:: SOURCE RECORDS ::

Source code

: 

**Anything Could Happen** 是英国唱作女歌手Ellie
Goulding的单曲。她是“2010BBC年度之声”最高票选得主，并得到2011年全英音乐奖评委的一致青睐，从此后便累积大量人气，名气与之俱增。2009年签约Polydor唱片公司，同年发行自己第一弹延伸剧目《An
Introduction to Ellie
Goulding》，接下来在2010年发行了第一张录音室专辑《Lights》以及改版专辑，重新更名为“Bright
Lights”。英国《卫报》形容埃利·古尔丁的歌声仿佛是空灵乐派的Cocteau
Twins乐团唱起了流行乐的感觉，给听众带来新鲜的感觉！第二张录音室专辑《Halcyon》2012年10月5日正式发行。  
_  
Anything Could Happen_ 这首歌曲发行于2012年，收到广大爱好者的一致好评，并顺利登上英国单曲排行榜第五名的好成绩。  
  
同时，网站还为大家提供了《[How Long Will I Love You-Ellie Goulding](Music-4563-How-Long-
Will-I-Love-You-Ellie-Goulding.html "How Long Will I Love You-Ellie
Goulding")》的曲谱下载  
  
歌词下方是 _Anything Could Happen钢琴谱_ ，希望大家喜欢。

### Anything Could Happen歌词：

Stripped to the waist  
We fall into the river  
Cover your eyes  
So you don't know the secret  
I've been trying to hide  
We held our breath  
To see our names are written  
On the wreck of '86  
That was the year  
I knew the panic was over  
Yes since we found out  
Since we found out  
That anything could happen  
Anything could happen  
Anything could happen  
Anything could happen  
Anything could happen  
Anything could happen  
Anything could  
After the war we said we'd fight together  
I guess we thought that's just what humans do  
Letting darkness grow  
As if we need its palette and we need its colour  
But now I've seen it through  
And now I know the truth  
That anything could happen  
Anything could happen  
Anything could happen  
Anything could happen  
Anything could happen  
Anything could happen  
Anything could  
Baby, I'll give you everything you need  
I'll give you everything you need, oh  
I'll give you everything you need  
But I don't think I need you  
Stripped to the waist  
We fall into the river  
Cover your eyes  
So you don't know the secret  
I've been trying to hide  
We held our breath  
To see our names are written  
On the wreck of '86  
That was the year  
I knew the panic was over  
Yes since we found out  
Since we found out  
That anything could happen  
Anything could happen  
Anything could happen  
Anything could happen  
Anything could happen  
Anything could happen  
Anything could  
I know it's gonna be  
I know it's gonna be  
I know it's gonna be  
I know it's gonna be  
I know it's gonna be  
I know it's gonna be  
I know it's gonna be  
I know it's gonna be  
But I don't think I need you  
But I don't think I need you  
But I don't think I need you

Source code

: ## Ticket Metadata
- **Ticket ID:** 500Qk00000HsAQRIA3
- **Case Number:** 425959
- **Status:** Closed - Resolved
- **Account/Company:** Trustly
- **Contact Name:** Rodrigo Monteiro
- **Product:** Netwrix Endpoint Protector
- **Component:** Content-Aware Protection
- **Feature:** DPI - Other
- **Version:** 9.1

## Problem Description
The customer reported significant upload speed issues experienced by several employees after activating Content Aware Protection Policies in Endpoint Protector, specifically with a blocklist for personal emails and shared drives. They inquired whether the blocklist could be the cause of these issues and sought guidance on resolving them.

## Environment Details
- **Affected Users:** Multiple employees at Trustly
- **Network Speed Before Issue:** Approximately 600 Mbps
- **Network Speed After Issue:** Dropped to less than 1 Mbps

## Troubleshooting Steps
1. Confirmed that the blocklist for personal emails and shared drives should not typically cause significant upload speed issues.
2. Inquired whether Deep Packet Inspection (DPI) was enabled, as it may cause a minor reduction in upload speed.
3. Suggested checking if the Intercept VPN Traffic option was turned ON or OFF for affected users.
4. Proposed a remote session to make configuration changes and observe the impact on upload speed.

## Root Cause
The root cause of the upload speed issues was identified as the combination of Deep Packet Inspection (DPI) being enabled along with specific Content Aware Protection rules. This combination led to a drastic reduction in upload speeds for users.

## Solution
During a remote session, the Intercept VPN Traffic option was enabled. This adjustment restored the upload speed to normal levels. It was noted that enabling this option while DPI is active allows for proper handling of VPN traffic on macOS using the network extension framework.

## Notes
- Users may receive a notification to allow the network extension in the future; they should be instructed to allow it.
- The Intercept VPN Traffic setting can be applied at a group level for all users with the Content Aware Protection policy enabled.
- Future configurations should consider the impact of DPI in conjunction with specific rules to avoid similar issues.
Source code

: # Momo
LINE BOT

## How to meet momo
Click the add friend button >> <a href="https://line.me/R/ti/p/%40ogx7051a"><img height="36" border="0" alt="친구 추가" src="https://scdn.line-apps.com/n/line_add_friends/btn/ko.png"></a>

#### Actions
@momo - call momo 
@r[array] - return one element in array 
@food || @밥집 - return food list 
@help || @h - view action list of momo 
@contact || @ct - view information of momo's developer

:::

WHAT TO PRODUCE: Would you please restate all of the entries exactly?

ANSWER SPACE:
Source code

: 

**Anything Could Happen** 是英国唱作女歌手Ellie
Goulding的单曲。她是“2010BBC年度之声”最高票选得主，并得到2011年全英音乐奖评委的一致青睐，从此后便累积大量人气，名气与之俱增。2009年签约Polydor唱片公司，同年发行自己第一弹延伸剧目《An
Introduction to Ellie
Goulding》，接下来在2010年发行了第一张录音室专辑《Lights》以及改版专辑，重新更名为“Bright
Lights”。英国《卫报》形容埃利·古尔丁的歌声仿佛是空灵乐派的Cocteau
Twins乐团唱起了流行乐的感觉，给听众带来新鲜的感觉！第二张录音室专辑《Halcyon》2012年10月5日正式发行。  
_  
Anything Could Happen_ 这首歌曲发行于2012年，收到广大爱好者的一致好评，并顺利登上英国单曲排行榜第五名的好成绩。  
  
同时，网站还为大家提供了《[How Long Will I Love You-Ellie Goulding](Music-4563-How-Long-
Will-I-Love-You-Ellie-Goulding.html "How Long Will I Love You-Ellie
Goulding")》的曲谱下载  
  
歌词下方是 _Anything Could Happen钢琴谱_ ，希望大家喜欢。

### Anything Could Happen歌词：

Stripped to the waist  
We fall into the river  
Cover your eyes  
So you don't know the secret  
I've been trying to hide  
We held our breath  
To see our names are written  
On the wreck of '86  
That was the year  
I knew the panic was over  
Yes since we found out  
Since we found out  
That anything could happen  
Anything could happen  
Anything could happen  
Anything could happen  
Anything could happen  
Anything could happen  
Anything could  
After the war we said we'd fight together  
I guess we thought that's just what humans do  
Letting darkness grow  
As if we need its palette and we need its colour  
But now I've seen it through  
And now I know the truth  
That anything could happen  
Anything could happen  
Anything could happen  
Anything could happen  
Anything could happen  
Anything could happen  
Anything could  
Baby, I'll give you everything you need  
I'll give you everything you need, oh  
I'll give you everything you need  
But I don't think I need you  
Stripped to the waist  
We fall into the river  
Cover your eyes  
So you don't know the secret  
I've been trying to hide  
We held our breath  
To see our names are written  
On the wreck of '86  
That was the year  
I knew the panic was over  
Yes since we found out  
Since we found out  
That anything could happen  
Anything could happen  
Anything could happen  
Anything could happen  
Anything could happen  
Anything could happen  
Anything could  
I know it's gonna be  
I know it's gonna be  
I know it's gonna be  
I know it's gonna be  
I know it's gonna be  
I know it's gonna be  
I know it's gonna be  
I know it's gonna be  
But I don't think I need you  
But I don't think I need you  
But I don't think I need you

Source code

: ## Ticket Metadata
- **Ticket ID:** 500Qk00000HsAQRIA3
- **Case Number:** 425959
- **Status:** Closed - Resolved
- **Account/Company:** Trustly
- **Contact Name:** Rodrigo Monteiro
- **Product:** Netwrix Endpoint Protector
- **Component:** Content-Aware Protection
- **Feature:** DPI - Other
- **Version:** 9.1

## Problem Description
The customer reported significant upload speed issues experienced by several employees after activating Content Aware Protection Policies in Endpoint Protector, specifically with a blocklist for personal emails and shared drives. They inquired whether the blocklist could be the cause of these issues and sought guidance on resolving them.

## Environment Details
- **Affected Users:** Multiple employees at Trustly
- **Network Speed Before Issue:** Approximately 600 Mbps
- **Network Speed After Issue:** Dropped to less than 1 Mbps

## Troubleshooting Steps
1. Confirmed that the blocklist for personal emails and shared drives should not typically cause significant upload speed issues.
2. Inquired whether Deep Packet Inspection (DPI) was enabled, as it may cause a minor reduction in upload speed.
3. Suggested checking if the Intercept VPN Traffic option was turned ON or OFF for affected users.
4. Proposed a remote session to make configuration changes and observe the impact on upload speed.

## Root Cause
The root cause of the upload speed issues was identified as the combination of Deep Packet Inspection (DPI) being enabled along with specific Content Aware Protection rules. This combination led to a drastic reduction in upload speeds for users.

## Solution
During a remote session, the Intercept VPN Traffic option was enabled. This adjustment restored the upload speed to normal levels. It was noted that enabling this option while DPI is active allows for proper handling of VPN traffic on macOS using the network extension framework.

## Notes
- Users may receive a notification to allow the network extension in the future; they should be instructed to allow it.
- The Intercept VPN Traffic setting can be applied at a group level for all users with the Content Aware Protection policy enabled.
- Future configurations should consider the impact of DPI in conjunction with specific rules to avoid similar issues.
Source code

: # Momo
LINE BOT

## How to meet momo
Click the add friend button >> <a href="https://line.me/R/ti/p/%40ogx7051a"><img height="36" border="0" alt="친구 추가" src="https://scdn.line-apps.com/n/line_add_friends/btn/ko.png"></a>

#### Actions
@momo - call momo 
@r[array] - return one element in array 
@food || @밥집 - return food list 
@help || @h - view action list of momo 
@contact || @ct - view information of momo's developer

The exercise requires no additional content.